Perhaps it’s not said enough: pip is for development. If you want to install packages and set permissions such that the code can’t overwrite itself (a W^X vulnerability), you’ll need to run pip as different non-root user and/or set the permissions and/or use an OS package manager with per-file hashes.

Again, does TUF have a signed list of who is authorized to sign releases of each package? How can legit package shadowing work with that?

(Edit: this post has been moderated? Good luck with this.)

Your statement is incorrect. You need access to a verifiable and available copy.

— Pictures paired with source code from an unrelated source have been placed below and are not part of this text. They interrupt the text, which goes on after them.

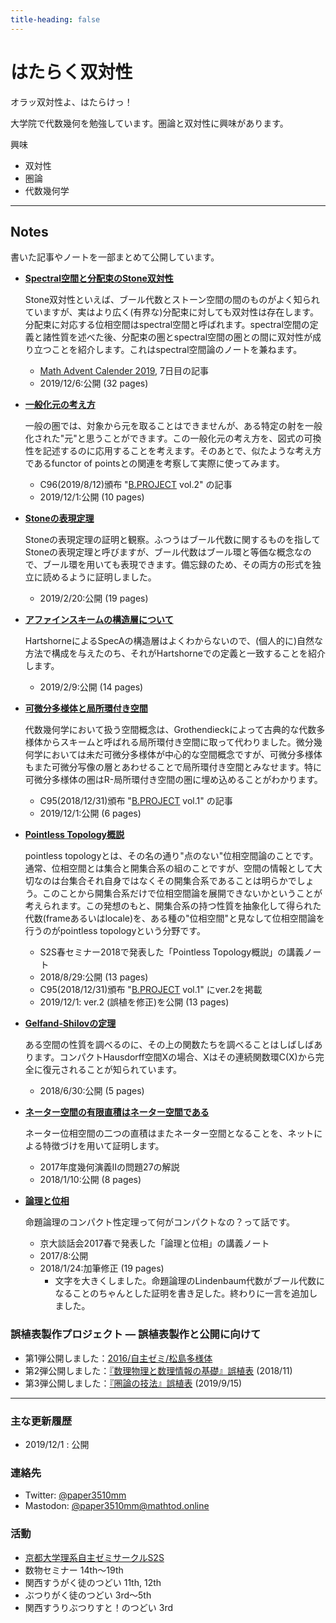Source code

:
 ```yaml
---
title-heading: false
---
```


# はたらく双対性
<!-- [sample pdf](pdf/sample_diagram.pdf) -->

オラッ双対性よ、はたらけっ！


大学院で代数幾何を勉強しています。圏論と双対性に興味があります。

興味
- 双対性
- 圏論
- 代数幾何学

---
## **Notes**

書いた記事やノートを一部まとめて公開しています。

- **[Spectral空間と分配束のStone双対性](pdf/spectral.pdf)**
  
  Stone双対性といえば、ブール代数とストーン空間の間のものがよく知られていますが、実はより広く(有界な)分配束に対しても双対性は存在します。分配束に対応する位相空間はspectral空間と呼ばれます。spectral空間の定義と諸性質を述べた後、分配束の圏とspectral空間の圏との間に双対性が成り立つことを紹介します。これはspectral空間論のノートを兼ねます。

  - [Math Advent Calender 2019](https://adventar.org/calendars/4297), 7日目の記事
  - 2019/12/6:公開 (32 pages)


- **[一般化元の考え方](pdf/generalized_elements.pdf)**

    一般の圏では、対象から元を取ることはできませんが、ある特定の射を一般化された"元"と思うことができます。この一般化元の考え方を、図式の可換性を記述するのに応用することを考えます。そのあとで、似たような考え方であるfunctor of pointsとの関連を考察して実際に使ってみます。

    - C96(2019/8/12)頒布 "[B.PROJECT](http://s2s.undefin.net/wiki/?B.PROJECT) vol.2" の記事
    - 2019/12/1:公開 (10 pages)


-  **[Stoneの表現定理](pdf/stone_rep.pdf)**
    
    Stoneの表現定理の証明と観察。ふつうはブール代数に関するものを指してStoneの表現定理と呼びますが、ブール代数はブール環と等価な概念なので、ブール環を用いても表現できます。備忘録のため、その両方の形式を独立に読めるように証明しました。

    - 2019/2/20:公開 (19 pages)



- **[アファインスキームの構造層について](pdf/str_sheaf_on_SpecA.pdf)**
  
  HartshorneによるSpecAの構造層はよくわからないので、(個人的に)自然な方法で構成を与えたのち、それがHartshorneでの定義と一致することを紹介します。

  - 2019/2/9:公開 (14 pages)



- **[可微分多様体と局所環付き空間](pdf/mfd_and_ringed_space.pdf)**
  
  代数幾何学において扱う空間概念は、Grothendieckによって古典的な代数多様体からスキームと呼ばれる局所環付き空間に取って代わりました。微分幾何学においては未だ可微分多様体が中心的な空間概念ですが、可微分多様体もまた可微分写像の層とあわせることで局所環付き空間とみなせます。特に可微分多様体の圏はR-局所環付き空間の圏に埋め込めることがわかります。

  - C95(2018/12/31)頒布 "[B.PROJECT](http://s2s.undefin.net/wiki/?B.PROJECT) vol.1" の記事
  - 2019/12/1:公開 (6 pages)




-  **[Pointless Topology概説](pdf/pointless_v2.pdf)**
    
   pointless topologyとは、その名の通り"点のない"位相空間論のことです。通常、位相空間とは集合と開集合系の組のことですが、空間の情報として大切なのは台集合それ自身ではなくその開集合系であることは明らかでしょう。このことから開集合系だけで位相空間論を展開できないかということが考えられます。この発想のもと、開集合系の持つ性質を抽象化して得られた代数(frameあるいはlocale)を、ある種の"位相空間"と見なして位相空間論を行うのがpointless topologyという分野です。

   - S2S春セミナー2018で発表した「Pointless Topology概説」の講義ノート
   - 2018/8/29:公開 (13 pages)
   - C95(2018/12/31)頒布 "[B.PROJECT](http://s2s.undefin.net/wiki/?B.PROJECT) vol.1" にver.2を掲載
   - 2019/12/1: ver.2 (誤植を修正)を公開 (13 pages) 



- **[Gelfand-Shilovの定理](pdf/Gelfand-Shilov.pdf)**

  ある空間の性質を調べるのに、その上の関数たちを調べることはしばしばあります。コンパクトHausdorff空間Xの場合、Xはその連続関数環C(X)から完全に復元されることが知られています。

  - 2018/6/30:公開 (5 pages)



- **[ネーター空間の有限直積はネーター空間である](pdf/product_of_noetherian.pdf)**
  
  ネーター位相空間の二つの直積はまたネーター空間となることを、ネットによる特徴づけを用いて証明します。

  - 2017年度幾何演義Ⅱの問題27の解説
  - 2018/1/10:公開 (8 pages)



- **[論理と位相](pdf/logic_and_top.pdf)**

  命題論理のコンパクト性定理って何がコンパクトなの？って話です。

  - 京大談話会2017春で発表した「論理と位相」の講義ノート
  - 2017/8:公開
  - 2018/1/24:加筆修正 (19 pages)
    - 文字を大きくしました。命題論理のLindenbaum代数がブール代数になることのちゃんとした証明を書き足した。終わりに一言を追加しました。



### 誤植表製作プロジェクト ― 誤植表製作と公開に向けて
- 第1弾公開しました：[2016/自主ゼミ/松島多様体](http://s2s.undefin.net/wiki/?2016%2F%E8%87%AA%E4%B8%BB%E3%82%BC%E3%83%9F%2F%E6%9D%BE%E5%B3%B6%E5%A4%9A%E6%A7%98%E4%BD%93)
- 第2弾公開しました：[『数理物理と数理情報の基礎』誤植表](http://s2s.undefin.net/wiki/?plugin=attach&pcmd=open&file=spotlight3.pdf&refer=%E4%BB%8A%E6%9D%91) (2018/11)
- 第3弾公開しました：[『圏論の技法』誤植表](https://paper3510mm.amebaownd.com/posts/6945739) (2019/9/15)





---
### 主な更新履歴
- 2019/12/1 : 公開

### 連絡先
- Twitter: [@paper3510mm](https://twitter.com/paper3510mm)
- Mastodon: [@paper3510mm@mathtod.online](https://mathtod.online/@paper3510mm)

### 活動
- [京都大学理系自主ゼミサークルS2S](http://s2s.undefin.net/wiki/?FrontPage)
- 数物セミナー 14th～19th
- 関西すうがく徒のつどい 11th, 12th
- ぶつりがく徒のつどい 3rd～5th
- 関西すうりぶつりすと！のつどい 3rd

It doesn’t have to be a local copy.

That statement is at least misleading and IMHO also wrong. pip is designed for production deployment, but you have to implement additional checks to make it secure.

PEP 458’s use of TUF does not prevent malicious code on PyPI. Simply speaking every upload to PyPI will get a valid TUF signature. PEP 458 only indicates data integrity of PyPI and its mirrors after packages have been uploaded. A correct PEP 458 signature does not imply trust in a package, only trust in PyPI infrastructure after uploads have been processed.

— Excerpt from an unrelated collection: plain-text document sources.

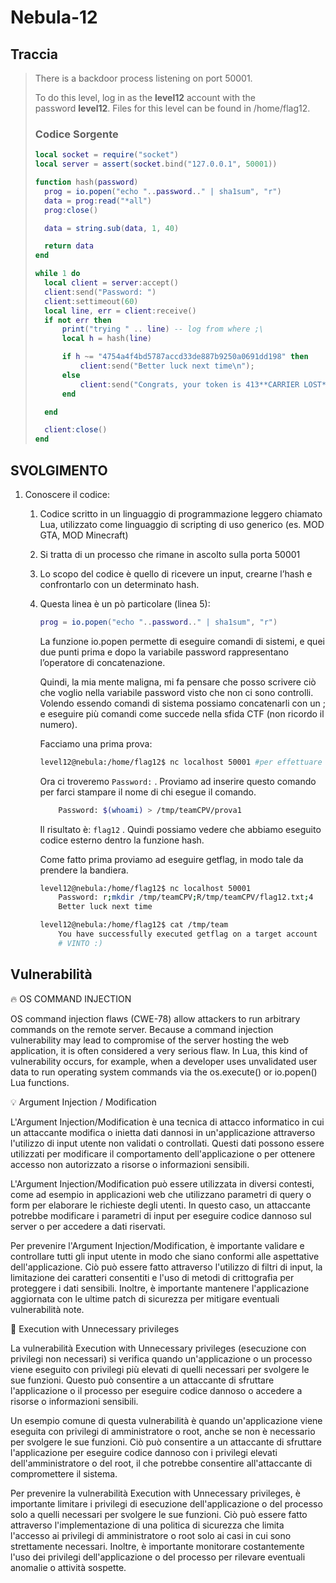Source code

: # Nebula-12

## Traccia

> There is a backdoor process listening on port 50001.
> 
> 
> To do this level, log in as the **level12** account with the password **level12**. Files for this level can be found in /home/flag12.
> 
> ### Codice Sorgente
> 
> ```lua
> local socket = require("socket")
> local server = assert(socket.bind("127.0.0.1", 50001))
> 
> function hash(password)
>   prog = io.popen("echo "..password.." | sha1sum", "r")
>   data = prog:read("*all")
>   prog:close()
> 
>   data = string.sub(data, 1, 40)
> 
>   return data
> end
> 
> while 1 do
>   local client = server:accept()
>   client:send("Password: ")
>   client:settimeout(60)
>   local line, err = client:receive()
>   if not err then
>       print("trying " .. line) -- log from where ;\
>       local h = hash(line)
> 
>       if h ~= "4754a4f4bd5787accd33de887b9250a0691dd198" then
>           client:send("Better luck next time\n");
>       else
>           client:send("Congrats, your token is 413**CARRIER LOST**\n")
>       end
> 
>   end
> 
>   client:close()
> end
> ```
> 

## SVOLGIMENTO

1. Conoscere il codice:
    1. Codice scritto in un linguaggio di programmazione leggero chiamato Lua, utilizzato come linguaggio di scripting di uso generico (es. MOD GTA, MOD Minecraft)
    2. Si tratta di un processo che rimane in ascolto sulla porta 50001
    3. Lo scopo del codice è quello di ricevere un input, crearne l’hash e confrontarlo con un determinato hash. 
    4. Questa linea è un pò particolare (linea 5):
        
        ```lua
        prog = io.popen("echo "..password.." | sha1sum", "r")
        ```
        
        La funzione io.popen permette di eseguire comandi di sistemi, e quei due punti prima e dopo la variabile password rappresentano l’operatore di concatenazione. 
        
        Quindi, la mia mente maligna, mi fa pensare che posso scrivere ciò che voglio nella variabile password visto che non ci sono controlli. Volendo essendo comandi di sistema possiamo concatenarli con un ; e eseguire più comandi come succede nella sfida CTF (non ricordo il numero).
        
        Facciamo una prima prova:
        
        ```bash
        level12@nebula:/home/flag12$ nc localhost 50001 #per effettuare la connessione al websocket
        ```
        
        Ora ci troveremo `Password:` . Proviamo ad inserire questo comando per farci stampare il nome di chi esegue il comando.
        
        ```bash
        	Password: $(whoami) > /tmp/teamCPV/prova1
        ```
        
        Il risultato è: `flag12` . Quindi possiamo vedere che abbiamo eseguito codice esterno dentro la funzione hash. 
        
        Come fatto prima proviamo ad eseguire getflag, in modo tale da prendere la bandiera.
        
        ```bash
        level12@nebula:/home/flag12$ nc localhost 50001
        	Password: r;mkdir /tmp/teamCPV;R/tmp/teamCPV/flag12.txt;4
        	Better luck next time
        
        level12@nebula:/home/flag12$ cat /tmp/team
        	You have successfully executed getflag on a target account
        	# VINTO :)
        ```
        

## Vulnerabilità

<aside>
🔥 OS COMMAND INJECTION

OS command injection flaws (CWE-78) allow attackers to run arbitrary
commands on the remote server. Because a command injection vulnerability may lead to compromise of the server hosting the web application, it is often considered a very serious flaw. In Lua, this kind of vulnerability occurs, for example, when a developer uses unvalidated user data to run operating system commands via the os.execute() or io.popen() Lua functions.

</aside>

<aside>
💡 Argument Injection / Modification

L'Argument Injection/Modification è una tecnica di attacco informatico in cui un attaccante modifica o inietta dati dannosi in un'applicazione attraverso l'utilizzo di input utente non validati o controllati. Questi dati possono essere utilizzati per modificare il comportamento dell'applicazione o per ottenere accesso non autorizzato a risorse o informazioni sensibili.

L'Argument Injection/Modification può essere utilizzata in diversi contesti, come ad esempio in applicazioni web che utilizzano parametri di query o form per elaborare le richieste degli utenti. In questo caso, un attaccante potrebbe modificare i parametri di input per eseguire codice dannoso sul server o per accedere a dati riservati.

Per prevenire l'Argument Injection/Modification, è importante validare e controllare tutti gli input utente in modo che siano conformi alle aspettative dell'applicazione. Ciò può essere fatto attraverso l'utilizzo di filtri di input, la limitazione dei caratteri consentiti e l'uso di metodi di crittografia per proteggere i dati sensibili. Inoltre, è importante mantenere l'applicazione aggiornata con le ultime patch di sicurezza per mitigare eventuali vulnerabilità note.

</aside>

<aside>
👾 Execution with Unnecessary privileges

La vulnerabilità Execution with Unnecessary privileges (esecuzione con privilegi non necessari) si verifica quando un'applicazione o un processo viene eseguito con privilegi più elevati di quelli necessari per svolgere le sue funzioni. Questo può consentire a un attaccante di sfruttare l'applicazione o il processo per eseguire codice dannoso o accedere a risorse o informazioni sensibili.

Un esempio comune di questa vulnerabilità è quando un'applicazione viene eseguita con privilegi di amministratore o root, anche se non è necessario per svolgere le sue funzioni. Ciò può consentire a un attaccante di sfruttare l'applicazione per eseguire codice dannoso con i privilegi elevati dell'amministratore o del root, il che potrebbe consentire all'attaccante di compromettere il sistema.

Per prevenire la vulnerabilità Execution with Unnecessary privileges, è importante limitare i privilegi di esecuzione dell'applicazione o del processo solo a quelli necessari per svolgere le sue funzioni. Ciò può essere fatto attraverso l'implementazione di una politica di sicurezza che limita l'accesso ai privilegi di amministratore o root solo ai casi in cui sono strettamente necessari. Inoltre, è importante monitorare costantemente l'uso dei privilegi dell'applicazione o del processo per rilevare eventuali anomalie o attività sospette.

</aside>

Precisely. A key point about this exploit is that it attacks environments that don’t implement sufficient additional infrastructure (dependency pinning, audited and curated internal PyPI proxies). While it’s reasonable for pip and PyPI to try to mitigate the risks here, IMO the real message of this report is that there are a lot of companies who should know better, not investing enough in that sort of infrastructure.

One thing that could be done is better documentation and publicity on “how to build a robust and secure Python development environment”. But the only people who can do that are companies who have built such an environment, so it’s a bit of a chicken-and-egg problem :slightly_frowning_face:

3 Likes

Let’s be clear here. Pip doesn’t prevent anything, because pip by design downloads and runs arbitrary code from the internet (that’s what an install from source of a setuptools-based project does). Pip has mechanisms that people can use to limit exposure, but none of them are mandatory, and I don’t expect them to ever be mandatory.

Pip is a component in an ecosystem. And the ecosystem is not designed to be end-to-end secure and curated - it’s designed to promote easy sharing of code, in the spirit of open source. And I, for one, hope that if the goals of more security and code sharing ever come into conflict, code sharing will win - people who need security and auditability have the means to pay for it, and should be encouraged to do so. Python is a product of the open source culture, and should by default support that culture, IMO.

8 Likes

For comparative production readiness in regards to e.g. DNF and APT,
Python packages could gain per-manifest-file hashes for eggs and wheels (which don’t execute setup.py as the package manager user) so that debsums or rpm -Va, a database(s) of installed packages and their global/user/conda_root/venv/condaenv install paths, and a way to detect package install path collisions.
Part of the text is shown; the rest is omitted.